Abstract
Credit score models have been successfully applied in a traditional credit card industry and by mortgage firms to determine defaulting customer from the non-defaulting customer. In the light of growing competition in the microfinance industry, over-indebtedness and other factors, the industry has come under increased regulatory supervision. Our study provides evidence from a large microfinance institutions (MFI) in India, and we have applied both the credit scoring method and neural network (NN) method and compared the results. In this article, we demonstrate the capability of credit scoring models for an Indian-based microfinance firm in terms of predicting default probability as well the relative importance of each of its associated drivers. A logistic regression model and NN have been used as the predictive analytic tools for sifting the key drivers of default.
Introduction
As a sequel to the microfinance crisis which took place in Andhra Pradesh in India in October 2010, the microfinance institutions (MFIs) in India have come under stringent regulations. Among other things, the regulators have sought to put a cap on the interest margins that MFIs can receive from their operations. Given this fact, assessment of credit risk in any MFI assumes great relevance. The Indian microfinance industry is also in that critical growth phase where they are attempting to make the transition from non-profit making entities to profit making enterprises, capable of economic viability over the years to come. Increasing awareness of investors and lenders to commercial viability, growing competition and shrinking returns in the microfinance market are the key factors forcing MFIs to improve the efficiency of their lending operations. It is in this context predicting credit default looms large. Predictive analytic models are being used to estimate probability of default as well as differentiating defaulters from non-defaulters of loan in terms of important characteristics/variables. To our knowledge, no study relating to risk measurement in microfinance sector, pertaining to India, has used credit scoring methodology.

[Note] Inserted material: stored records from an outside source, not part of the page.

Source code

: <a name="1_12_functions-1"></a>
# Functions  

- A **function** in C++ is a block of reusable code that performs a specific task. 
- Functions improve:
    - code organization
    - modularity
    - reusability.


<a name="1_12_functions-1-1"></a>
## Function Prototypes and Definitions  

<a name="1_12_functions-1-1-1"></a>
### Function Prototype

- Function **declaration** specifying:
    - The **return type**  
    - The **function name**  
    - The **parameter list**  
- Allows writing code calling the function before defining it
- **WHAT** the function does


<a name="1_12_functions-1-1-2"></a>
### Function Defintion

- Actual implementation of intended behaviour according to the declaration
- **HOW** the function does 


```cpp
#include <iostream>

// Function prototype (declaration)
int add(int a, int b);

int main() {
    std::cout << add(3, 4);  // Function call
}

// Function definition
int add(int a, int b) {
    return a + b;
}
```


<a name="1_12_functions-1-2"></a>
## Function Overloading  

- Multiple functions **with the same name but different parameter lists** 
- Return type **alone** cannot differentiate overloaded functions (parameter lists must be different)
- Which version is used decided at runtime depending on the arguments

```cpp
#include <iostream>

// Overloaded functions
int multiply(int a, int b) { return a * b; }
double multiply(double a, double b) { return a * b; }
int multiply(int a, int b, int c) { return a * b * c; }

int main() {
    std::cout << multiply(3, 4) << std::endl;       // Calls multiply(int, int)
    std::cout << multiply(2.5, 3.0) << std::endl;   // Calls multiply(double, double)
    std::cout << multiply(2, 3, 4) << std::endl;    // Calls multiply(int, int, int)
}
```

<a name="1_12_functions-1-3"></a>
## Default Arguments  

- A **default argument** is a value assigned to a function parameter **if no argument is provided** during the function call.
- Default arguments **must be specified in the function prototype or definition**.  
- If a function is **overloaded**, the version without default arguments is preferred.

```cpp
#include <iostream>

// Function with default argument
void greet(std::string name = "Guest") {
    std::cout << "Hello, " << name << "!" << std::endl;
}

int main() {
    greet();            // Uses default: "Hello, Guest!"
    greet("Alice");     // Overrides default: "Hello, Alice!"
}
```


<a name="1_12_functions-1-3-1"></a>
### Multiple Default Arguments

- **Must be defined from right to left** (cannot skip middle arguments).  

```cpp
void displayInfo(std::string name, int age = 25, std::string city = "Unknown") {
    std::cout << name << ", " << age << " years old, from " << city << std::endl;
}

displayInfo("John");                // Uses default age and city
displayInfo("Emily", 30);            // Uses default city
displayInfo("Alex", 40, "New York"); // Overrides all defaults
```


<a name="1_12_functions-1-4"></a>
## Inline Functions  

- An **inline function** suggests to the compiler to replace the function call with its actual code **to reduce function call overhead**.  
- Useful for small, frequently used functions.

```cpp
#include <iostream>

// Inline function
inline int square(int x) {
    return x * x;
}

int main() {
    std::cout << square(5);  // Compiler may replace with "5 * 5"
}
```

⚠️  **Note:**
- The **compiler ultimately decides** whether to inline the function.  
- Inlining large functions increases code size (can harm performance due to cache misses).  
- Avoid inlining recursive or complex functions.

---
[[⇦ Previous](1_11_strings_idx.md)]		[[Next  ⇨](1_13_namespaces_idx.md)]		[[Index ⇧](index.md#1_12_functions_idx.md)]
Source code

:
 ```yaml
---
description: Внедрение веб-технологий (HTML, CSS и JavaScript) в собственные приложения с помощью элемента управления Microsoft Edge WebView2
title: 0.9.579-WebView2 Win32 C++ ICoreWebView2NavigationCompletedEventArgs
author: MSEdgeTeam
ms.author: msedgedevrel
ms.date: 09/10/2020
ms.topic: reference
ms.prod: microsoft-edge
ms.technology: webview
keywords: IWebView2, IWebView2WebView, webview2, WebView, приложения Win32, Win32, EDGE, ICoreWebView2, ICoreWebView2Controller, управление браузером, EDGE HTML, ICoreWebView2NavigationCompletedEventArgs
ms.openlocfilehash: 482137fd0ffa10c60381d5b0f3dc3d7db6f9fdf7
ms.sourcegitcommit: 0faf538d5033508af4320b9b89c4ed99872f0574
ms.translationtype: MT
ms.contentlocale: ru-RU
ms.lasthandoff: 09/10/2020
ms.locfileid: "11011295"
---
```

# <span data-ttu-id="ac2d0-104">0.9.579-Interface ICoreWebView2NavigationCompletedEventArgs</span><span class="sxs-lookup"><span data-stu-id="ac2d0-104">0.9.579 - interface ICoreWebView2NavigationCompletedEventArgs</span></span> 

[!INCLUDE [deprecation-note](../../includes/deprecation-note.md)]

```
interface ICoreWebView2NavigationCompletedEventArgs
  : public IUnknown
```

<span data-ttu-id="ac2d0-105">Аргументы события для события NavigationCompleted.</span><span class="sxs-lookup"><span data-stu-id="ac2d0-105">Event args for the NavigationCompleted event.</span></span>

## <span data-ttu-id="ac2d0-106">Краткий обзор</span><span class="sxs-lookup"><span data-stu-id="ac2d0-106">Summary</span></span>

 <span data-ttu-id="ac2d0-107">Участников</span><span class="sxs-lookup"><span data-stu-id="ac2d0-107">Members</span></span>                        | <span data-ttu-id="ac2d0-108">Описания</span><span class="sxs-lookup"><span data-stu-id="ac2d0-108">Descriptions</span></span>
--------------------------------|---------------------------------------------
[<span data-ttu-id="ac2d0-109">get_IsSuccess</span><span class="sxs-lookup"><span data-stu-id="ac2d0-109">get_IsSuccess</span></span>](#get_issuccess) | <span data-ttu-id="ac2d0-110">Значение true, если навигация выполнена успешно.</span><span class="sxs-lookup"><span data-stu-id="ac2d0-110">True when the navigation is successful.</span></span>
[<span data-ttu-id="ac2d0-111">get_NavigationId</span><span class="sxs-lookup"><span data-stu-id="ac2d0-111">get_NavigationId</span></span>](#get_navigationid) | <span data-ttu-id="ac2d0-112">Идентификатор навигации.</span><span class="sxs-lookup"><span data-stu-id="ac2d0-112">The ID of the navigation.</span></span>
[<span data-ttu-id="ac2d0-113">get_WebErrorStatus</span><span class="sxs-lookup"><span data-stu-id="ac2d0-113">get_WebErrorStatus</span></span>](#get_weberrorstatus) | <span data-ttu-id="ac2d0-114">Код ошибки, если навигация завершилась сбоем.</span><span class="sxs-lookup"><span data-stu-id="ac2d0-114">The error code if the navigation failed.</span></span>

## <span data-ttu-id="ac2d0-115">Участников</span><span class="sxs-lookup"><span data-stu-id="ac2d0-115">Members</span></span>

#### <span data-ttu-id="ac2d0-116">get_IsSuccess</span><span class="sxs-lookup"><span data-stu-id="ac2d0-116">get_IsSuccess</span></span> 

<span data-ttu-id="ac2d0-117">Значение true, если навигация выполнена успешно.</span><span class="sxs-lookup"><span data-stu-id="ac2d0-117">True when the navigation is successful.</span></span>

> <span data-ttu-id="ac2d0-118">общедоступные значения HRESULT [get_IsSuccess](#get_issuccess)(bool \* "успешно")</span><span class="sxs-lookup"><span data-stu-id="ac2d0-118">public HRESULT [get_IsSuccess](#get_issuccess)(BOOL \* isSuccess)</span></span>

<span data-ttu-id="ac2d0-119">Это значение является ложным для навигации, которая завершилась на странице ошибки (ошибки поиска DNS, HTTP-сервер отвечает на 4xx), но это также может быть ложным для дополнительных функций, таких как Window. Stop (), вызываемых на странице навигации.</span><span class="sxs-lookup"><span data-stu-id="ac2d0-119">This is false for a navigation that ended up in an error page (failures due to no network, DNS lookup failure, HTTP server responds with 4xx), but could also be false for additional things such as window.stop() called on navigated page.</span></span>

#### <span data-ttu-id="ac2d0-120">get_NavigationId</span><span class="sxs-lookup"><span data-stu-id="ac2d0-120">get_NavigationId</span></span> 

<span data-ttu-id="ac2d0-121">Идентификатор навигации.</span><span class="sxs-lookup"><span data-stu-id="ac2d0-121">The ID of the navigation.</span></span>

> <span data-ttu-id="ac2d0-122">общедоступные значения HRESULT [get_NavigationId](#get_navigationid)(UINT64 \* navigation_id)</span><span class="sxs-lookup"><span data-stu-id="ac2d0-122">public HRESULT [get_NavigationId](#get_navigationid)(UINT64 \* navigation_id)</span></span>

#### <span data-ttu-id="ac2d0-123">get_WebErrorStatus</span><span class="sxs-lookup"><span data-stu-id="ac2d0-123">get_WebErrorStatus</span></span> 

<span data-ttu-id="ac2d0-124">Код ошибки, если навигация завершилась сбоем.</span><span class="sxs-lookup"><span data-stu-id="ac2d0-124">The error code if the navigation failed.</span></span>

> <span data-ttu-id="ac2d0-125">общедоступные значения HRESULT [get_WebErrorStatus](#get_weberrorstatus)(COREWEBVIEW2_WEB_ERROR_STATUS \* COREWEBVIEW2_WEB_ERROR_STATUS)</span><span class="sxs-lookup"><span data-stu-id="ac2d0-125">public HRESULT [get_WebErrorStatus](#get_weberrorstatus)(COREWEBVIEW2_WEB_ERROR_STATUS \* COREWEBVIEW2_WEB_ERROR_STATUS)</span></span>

Credit scoring models envisage quantitative analysis of parameters of past data on loans to predict the future in terms of default probability assuming in future also the same parameters hold true. The models in this regard do two things. First, they predict the probability of default, and second, they provide a classification table giving defaulters and non-defaulters predicted by the model alongside the actual defaulters and non-defaulters thus enabling us to evaluate the efficacy of the predictive power of the model used. Scoring models primarily rely on the use of enormous computing power available today to predict and classify probability of defaulters using advanced statistical techniques.
Review of Literature
According to Lewis (1992), Credit scoring models are built using statistical techniques that assign points to the variables that are part of a credit system for deciding to give loan or not. These models require identifying characteristics that may facilitate the differentiation of the potential credit defaulters from the non-defaulters.
One of the earliest studies that applied credit scoring models for microfinance is Vigano (1993). Empirical evidence in this area is rather limited, particularly with respect to developing countries. Saunders (1999) focussed on the use of credit score for the purpose of classifying credit categories into prompt payers, insolvent, good or bad and desirable or not. This classification can help the credit analyst whether to grant the requested credit or not. Schreiner (2000) demonstrates that scoring model does have a role to play in microfinance. Although models will not be a substitute for the judgement and sound personal knowledge of loan officers or loan groups with regard to characteristics that differentiate a defaulter from a non-defaulter, they can certainly improve estimates of risk thus predict probability of a loan default. Thomas (2000) explained the differences that exist between the models of credit approval and behavioural scoring. While the primary aim of the credit approval models is to estimate the probability of a new credit applicant becoming insolvent with the institution in a particular time horizon, the behavioural scoring models aim to estimate the probability of a client’s insolvency that already has availed credit facility from the institution.
Andrade (2004) pointed out that while some institutions still practice judgmental credit scoring, models such as discriminant analysis, logistic regression and neural network (NN) are being used extensively. Schreiner (2004) discusses the advantages and limitations of credit scoring applied to microfinance. Analytic models do have predictive capability to significantly improve the evaluation of the risk associated with loans. This article also points out the basic steps in a scoring project. Carmona and Araujo (2011) used credit score models for a microcredit institution for credit approval and behavioural scoring. The multivariate model used for scoring was logistic regression. The results of their study revealed a predictive accuracy of about 80 per cent. It was also pointed out that the two critical problems, namely, insolvency and high operational costs, that adversely impact the financial sustainability could be mitigated substantially, resulting in reduction in insolvency incidence and decrease in operational costs.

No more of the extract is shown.